We are busy with a project that takes measurements from a Current Transformer (CT) to track current usage in attached appliances. The CT is connected through an amplifier circuit to a micro-controller ADC pin. The AC wave (positive cycle only) is sampled at 100us intervals (there are a few channels to sample) and a snapshot of the positive half of a wave is recorded. From this snapshot we hope to calculate the current usage of the attached load.

We understand that in order to get an accurate power reading of the attached load we need to get an RMS current value from the CT, an RMS voltage value of the supply and the power factor (measure the phase angle difference between the supply voltage and load current).
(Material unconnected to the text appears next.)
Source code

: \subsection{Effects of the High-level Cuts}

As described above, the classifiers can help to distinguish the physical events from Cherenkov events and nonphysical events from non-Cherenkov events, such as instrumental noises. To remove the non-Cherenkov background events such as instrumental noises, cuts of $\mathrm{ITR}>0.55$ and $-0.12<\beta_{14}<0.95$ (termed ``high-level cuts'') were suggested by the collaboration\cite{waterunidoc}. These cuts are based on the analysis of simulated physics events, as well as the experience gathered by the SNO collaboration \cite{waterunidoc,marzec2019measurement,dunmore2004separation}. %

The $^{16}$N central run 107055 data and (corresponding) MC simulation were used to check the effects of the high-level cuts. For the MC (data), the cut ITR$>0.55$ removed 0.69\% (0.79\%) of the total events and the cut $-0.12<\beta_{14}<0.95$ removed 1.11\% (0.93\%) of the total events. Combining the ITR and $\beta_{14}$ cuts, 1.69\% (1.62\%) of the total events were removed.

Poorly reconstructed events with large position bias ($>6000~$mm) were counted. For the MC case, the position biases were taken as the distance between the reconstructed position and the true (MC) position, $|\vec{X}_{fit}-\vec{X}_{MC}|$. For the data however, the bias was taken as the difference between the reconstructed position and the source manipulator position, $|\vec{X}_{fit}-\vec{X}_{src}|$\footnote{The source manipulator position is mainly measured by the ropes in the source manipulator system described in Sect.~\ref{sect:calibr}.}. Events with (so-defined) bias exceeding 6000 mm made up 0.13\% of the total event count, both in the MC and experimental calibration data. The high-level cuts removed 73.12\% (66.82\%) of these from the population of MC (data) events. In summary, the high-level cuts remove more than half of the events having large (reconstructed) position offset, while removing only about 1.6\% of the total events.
Step 1 is to convert the ADC reading from the CT to a current value that is consistent with a Digital Multimeter (DMM) or within a small margin of error.

We believe that it should be possible to take snapshots (ADC values) of various types of loads with similar current ratings and the calculation employed should yield values that correspond to DMM readings. ie. If the DMM measures 2 different types of 15W loads and sees a current of 69mA and 58mA respectively (ratio of 1.19), then our calculation using ADC values should yield a similar ratio between the 2 loads.

Here are the values recorded for each load, 15W Incandescent and 15W LED lighting. (see graph)

Screenshot 2023-04-02 at 13.50.56.png


The various measurement strategies yield the following results and ratios: (see table)

Screenshot 2023-04-02 at 14.13.12.png


Where we calculate these values using the following formulas:

ADC sum = sum of all values
ADC Ave = average of all values
ADC RMS = peak * 0.707
ADC True RMS = Square root of the average of the sum of the squares

As you can see the sum/ave have a similar ratio but in the opposite direction and the RMS / True RMS calculations are way off.

Is the strategy to get the AC current employed here correct or valid?
What is the DMM using (Doesn't say it's a True RMS meter)?
Is the phase angle difference the issue here and do we need it for an accurate current measurement?
What are we missing?

Thank you for any insights.
Mark
 
Hi
I did a lot of AC measurement applications. The only accurate way is to measure voltage and current.
There are metering ICs doing all the sampling and math stuff for you. But it's not very complicated using microcontroller and writing your own software.
Using average method, using peak method, using current only are just "assumptions" but nothing accurate.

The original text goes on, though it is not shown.